Amphisbaena myersi
- Conservation status: Data Deficient (IUCN 3.1)

Scientific classification
- Kingdom: Animalia
- Phylum: Chordata
- Class: Reptilia
- Order: Squamata
- Clade: Amphisbaenia
- Family: Amphisbaenidae
- Genus: Amphisbaena
- Species: A. myersi
- Binomial name: Amphisbaena myersi Hoogmoed, 1989

= Amphisbaena myersi =

- Genus: Amphisbaena
- Species: myersi
- Authority: Hoogmoed, 1989
- Conservation status: DD

Species of amphisbaenian

Amphisbaena myersi is a species of amphisbaenian in the family Amphisbaenidae. The species is endemic to the Para district of Suriname. It is named after the American herpetologist Charles William Myers. It is small and long-tailed, with a cream-colored head and underside and brown back and upper surface of the tail. It has been classified as being data deficient by the IUCN due to pthe aucity of information about its range and population.

==Taxonomy==
Amphisbaena myersi was formally described in 1989 based on a specimen collected near Jodensavanne in Suriname. The species is named after the American herpetologist Charles William Myers.

==Description==
Amphisbaena myersi is a small, long-tailed worm-lizard.

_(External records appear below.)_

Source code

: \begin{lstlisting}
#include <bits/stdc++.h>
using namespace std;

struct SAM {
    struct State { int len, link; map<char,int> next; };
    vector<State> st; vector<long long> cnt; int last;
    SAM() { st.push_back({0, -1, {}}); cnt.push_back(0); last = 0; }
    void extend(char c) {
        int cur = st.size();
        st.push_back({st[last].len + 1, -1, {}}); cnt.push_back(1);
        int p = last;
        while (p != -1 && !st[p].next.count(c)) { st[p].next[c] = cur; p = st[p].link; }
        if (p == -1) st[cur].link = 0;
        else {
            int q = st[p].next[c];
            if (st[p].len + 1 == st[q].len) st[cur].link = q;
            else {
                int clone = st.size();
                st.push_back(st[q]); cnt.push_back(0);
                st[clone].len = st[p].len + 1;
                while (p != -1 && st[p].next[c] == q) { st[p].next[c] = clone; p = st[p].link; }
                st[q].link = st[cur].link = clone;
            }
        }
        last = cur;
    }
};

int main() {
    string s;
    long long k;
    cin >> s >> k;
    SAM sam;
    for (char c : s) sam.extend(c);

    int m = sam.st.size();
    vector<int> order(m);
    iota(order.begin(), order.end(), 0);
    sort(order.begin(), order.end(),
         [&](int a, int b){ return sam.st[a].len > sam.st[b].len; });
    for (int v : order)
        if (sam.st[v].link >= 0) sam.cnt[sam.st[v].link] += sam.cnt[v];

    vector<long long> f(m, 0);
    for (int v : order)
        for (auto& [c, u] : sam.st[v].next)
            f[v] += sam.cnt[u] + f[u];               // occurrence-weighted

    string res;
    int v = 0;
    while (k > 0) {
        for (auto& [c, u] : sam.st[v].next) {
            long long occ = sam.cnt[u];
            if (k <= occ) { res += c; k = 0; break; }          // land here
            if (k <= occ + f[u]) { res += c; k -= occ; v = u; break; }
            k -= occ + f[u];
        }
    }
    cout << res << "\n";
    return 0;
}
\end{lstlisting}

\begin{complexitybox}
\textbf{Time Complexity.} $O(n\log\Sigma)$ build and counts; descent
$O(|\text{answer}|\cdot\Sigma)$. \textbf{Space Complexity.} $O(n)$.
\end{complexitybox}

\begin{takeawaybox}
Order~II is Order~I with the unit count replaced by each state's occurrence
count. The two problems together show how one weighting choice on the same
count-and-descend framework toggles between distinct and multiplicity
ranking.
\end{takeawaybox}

The head and underside are cream-colored, while the back and upper surface of the tail are brown. There is a cream-colored band across the tail, midway along its length.

==Distribution and habitat==
Amphisbaena myersi has only been recorded from its type locality near Jodensavanne, in the Para district of Suriname. Surveys in parts of the rest of Suriname have been unsuccessful in documenting this amphisbaenian, suggesting that it may be extremely range-restricted. Although its habitat preferences have not been documented, its range lies in tropical rainforest.

== Conservation ==
Amphisbaena myersi has been classified as being data deficient by the IUCN as there is a paucity of information about the species' range and population. Although it does not occur in any protected areas, there is no serious threat facing the only locality it has been recorded from.